Extracted material ▸

--- START ---

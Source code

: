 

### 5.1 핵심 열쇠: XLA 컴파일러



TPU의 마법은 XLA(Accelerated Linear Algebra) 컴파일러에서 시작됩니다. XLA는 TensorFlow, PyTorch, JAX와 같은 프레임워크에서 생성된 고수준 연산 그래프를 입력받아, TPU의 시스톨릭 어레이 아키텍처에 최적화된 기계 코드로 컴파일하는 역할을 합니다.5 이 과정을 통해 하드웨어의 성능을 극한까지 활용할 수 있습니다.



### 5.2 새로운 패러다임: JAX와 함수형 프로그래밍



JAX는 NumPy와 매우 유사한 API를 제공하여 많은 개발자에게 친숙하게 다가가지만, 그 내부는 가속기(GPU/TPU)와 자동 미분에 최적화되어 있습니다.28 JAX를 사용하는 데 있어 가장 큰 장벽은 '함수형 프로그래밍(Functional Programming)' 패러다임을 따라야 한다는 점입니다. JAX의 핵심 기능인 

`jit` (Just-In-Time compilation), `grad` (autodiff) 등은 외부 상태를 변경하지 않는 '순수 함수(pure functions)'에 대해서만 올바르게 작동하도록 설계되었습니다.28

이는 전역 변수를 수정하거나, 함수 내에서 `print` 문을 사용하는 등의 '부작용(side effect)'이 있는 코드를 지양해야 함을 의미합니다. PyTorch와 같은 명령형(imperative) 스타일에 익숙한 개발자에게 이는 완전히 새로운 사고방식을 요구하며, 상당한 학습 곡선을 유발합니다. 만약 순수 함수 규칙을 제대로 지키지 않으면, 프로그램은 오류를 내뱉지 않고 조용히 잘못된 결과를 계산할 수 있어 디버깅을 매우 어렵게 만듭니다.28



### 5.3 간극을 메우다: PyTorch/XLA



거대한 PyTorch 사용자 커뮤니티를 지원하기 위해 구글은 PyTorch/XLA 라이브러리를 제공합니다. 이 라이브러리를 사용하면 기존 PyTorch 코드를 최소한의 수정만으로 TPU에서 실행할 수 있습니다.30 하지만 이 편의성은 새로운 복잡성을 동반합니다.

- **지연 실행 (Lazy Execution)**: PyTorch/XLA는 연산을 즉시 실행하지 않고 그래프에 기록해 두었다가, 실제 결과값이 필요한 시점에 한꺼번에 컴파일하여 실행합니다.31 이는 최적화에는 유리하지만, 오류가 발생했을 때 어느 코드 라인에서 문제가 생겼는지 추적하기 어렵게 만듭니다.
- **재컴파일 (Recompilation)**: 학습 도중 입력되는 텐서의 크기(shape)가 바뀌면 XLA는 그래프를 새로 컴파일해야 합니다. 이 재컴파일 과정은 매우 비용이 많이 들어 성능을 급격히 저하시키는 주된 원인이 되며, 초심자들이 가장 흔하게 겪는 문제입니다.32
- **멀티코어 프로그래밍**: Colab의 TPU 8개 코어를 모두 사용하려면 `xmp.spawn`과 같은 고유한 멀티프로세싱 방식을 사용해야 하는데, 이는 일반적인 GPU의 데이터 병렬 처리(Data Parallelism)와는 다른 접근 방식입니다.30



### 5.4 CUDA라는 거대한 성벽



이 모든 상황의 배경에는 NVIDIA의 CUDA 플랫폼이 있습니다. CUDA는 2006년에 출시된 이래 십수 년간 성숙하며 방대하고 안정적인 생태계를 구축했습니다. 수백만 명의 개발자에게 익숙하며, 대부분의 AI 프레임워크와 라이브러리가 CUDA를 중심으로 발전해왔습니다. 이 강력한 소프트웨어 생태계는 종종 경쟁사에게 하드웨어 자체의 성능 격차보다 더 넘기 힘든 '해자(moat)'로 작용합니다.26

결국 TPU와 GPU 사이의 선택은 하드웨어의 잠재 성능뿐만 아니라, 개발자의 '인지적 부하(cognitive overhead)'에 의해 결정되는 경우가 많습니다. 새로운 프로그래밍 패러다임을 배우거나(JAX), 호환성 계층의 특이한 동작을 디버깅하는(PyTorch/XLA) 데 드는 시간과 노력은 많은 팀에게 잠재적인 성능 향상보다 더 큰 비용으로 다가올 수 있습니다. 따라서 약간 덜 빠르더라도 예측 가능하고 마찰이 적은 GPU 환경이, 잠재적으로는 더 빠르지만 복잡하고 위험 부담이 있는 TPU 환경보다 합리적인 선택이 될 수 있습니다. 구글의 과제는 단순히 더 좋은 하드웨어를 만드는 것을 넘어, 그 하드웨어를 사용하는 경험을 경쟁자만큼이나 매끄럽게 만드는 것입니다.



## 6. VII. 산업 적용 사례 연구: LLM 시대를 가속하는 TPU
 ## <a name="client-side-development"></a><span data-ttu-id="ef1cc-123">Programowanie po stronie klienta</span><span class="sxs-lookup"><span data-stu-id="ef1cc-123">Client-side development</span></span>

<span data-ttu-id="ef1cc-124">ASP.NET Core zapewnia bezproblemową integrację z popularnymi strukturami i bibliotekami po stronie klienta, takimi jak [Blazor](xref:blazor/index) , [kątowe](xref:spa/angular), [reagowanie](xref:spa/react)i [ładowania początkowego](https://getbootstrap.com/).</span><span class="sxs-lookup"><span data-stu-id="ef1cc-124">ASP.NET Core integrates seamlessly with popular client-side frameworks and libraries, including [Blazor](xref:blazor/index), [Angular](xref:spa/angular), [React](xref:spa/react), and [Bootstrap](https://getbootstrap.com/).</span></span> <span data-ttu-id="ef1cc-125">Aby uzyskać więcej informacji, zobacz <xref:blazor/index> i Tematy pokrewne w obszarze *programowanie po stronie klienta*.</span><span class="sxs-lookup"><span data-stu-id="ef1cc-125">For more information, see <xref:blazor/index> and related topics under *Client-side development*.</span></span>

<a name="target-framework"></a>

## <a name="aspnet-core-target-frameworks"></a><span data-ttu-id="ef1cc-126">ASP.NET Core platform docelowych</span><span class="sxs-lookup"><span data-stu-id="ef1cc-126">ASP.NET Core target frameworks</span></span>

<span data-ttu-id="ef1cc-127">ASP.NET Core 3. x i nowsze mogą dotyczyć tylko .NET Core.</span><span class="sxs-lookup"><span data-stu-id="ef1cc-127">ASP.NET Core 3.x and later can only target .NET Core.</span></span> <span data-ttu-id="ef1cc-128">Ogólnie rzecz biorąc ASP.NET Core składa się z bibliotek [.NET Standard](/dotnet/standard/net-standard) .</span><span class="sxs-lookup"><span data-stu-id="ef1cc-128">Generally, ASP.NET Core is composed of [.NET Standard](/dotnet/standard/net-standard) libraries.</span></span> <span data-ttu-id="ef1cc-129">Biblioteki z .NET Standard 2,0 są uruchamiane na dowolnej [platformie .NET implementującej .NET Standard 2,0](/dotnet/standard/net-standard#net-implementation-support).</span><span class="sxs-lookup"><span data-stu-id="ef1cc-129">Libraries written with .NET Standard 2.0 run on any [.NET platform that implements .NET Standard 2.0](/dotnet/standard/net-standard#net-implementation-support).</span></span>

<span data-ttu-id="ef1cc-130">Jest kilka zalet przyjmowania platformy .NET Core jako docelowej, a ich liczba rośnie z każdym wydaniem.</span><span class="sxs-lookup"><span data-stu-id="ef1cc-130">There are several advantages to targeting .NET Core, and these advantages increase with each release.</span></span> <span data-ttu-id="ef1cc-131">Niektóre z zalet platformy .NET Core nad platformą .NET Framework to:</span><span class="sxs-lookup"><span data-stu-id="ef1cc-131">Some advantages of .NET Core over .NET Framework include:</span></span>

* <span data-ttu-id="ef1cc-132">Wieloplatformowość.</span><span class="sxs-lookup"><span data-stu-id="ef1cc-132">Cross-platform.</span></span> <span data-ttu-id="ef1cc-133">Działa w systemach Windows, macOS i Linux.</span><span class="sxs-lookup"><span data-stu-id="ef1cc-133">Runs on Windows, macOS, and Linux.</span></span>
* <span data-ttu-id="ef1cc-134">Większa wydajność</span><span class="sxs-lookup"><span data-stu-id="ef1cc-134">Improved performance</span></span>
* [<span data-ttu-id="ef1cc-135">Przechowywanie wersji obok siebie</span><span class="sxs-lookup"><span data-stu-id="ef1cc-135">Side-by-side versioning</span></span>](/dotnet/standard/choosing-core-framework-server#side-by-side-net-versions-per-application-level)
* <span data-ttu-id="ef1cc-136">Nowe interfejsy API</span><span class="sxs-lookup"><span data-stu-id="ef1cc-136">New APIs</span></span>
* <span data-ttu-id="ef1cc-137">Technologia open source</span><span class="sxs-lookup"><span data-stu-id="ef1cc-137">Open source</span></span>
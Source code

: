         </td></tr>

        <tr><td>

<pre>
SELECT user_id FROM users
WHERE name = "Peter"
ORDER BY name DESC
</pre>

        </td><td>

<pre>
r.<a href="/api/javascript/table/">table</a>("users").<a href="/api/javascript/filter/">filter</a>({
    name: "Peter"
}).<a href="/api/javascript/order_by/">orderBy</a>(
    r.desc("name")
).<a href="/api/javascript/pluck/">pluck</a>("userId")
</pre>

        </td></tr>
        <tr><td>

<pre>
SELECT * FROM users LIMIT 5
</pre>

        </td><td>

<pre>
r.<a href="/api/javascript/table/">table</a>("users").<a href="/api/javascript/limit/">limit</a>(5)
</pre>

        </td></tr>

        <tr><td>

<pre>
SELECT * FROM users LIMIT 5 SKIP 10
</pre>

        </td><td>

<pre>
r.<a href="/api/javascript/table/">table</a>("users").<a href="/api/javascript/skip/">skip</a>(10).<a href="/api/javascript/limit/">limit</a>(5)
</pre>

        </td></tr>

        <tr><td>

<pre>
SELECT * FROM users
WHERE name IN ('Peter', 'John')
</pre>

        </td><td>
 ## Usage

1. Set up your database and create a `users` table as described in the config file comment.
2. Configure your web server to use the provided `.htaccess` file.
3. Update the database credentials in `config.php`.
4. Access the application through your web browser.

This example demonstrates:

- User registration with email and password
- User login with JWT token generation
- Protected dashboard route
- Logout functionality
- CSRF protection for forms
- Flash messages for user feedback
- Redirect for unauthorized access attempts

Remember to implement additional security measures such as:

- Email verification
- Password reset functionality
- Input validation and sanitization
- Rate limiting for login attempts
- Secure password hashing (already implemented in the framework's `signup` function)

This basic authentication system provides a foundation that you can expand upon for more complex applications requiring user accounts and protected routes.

--- END ---

Aim of the exercise ▸
Transcribe, please, every line from the first line of the listing above through the line with "TPU의 마법은 XLA(Accelerated". Keep both ends and nothing else.

Answer section ▸
Source code

: 

### 5.1 핵심 열쇠: XLA 컴파일러



TPU의 마법은 XLA(Accelerated Linear Algebra) 컴파일러에서 시작됩니다. XLA는 TensorFlow, PyTorch, JAX와 같은 프레임워크에서 생성된 고수준 연산 그래프를 입력받아, TPU의 시스톨릭 어레이 아키텍처에 최적화된 기계 코드로 컴파일하는 역할을 합니다.5 이 과정을 통해 하드웨어의 성능을 극한까지 활용할 수 있습니다.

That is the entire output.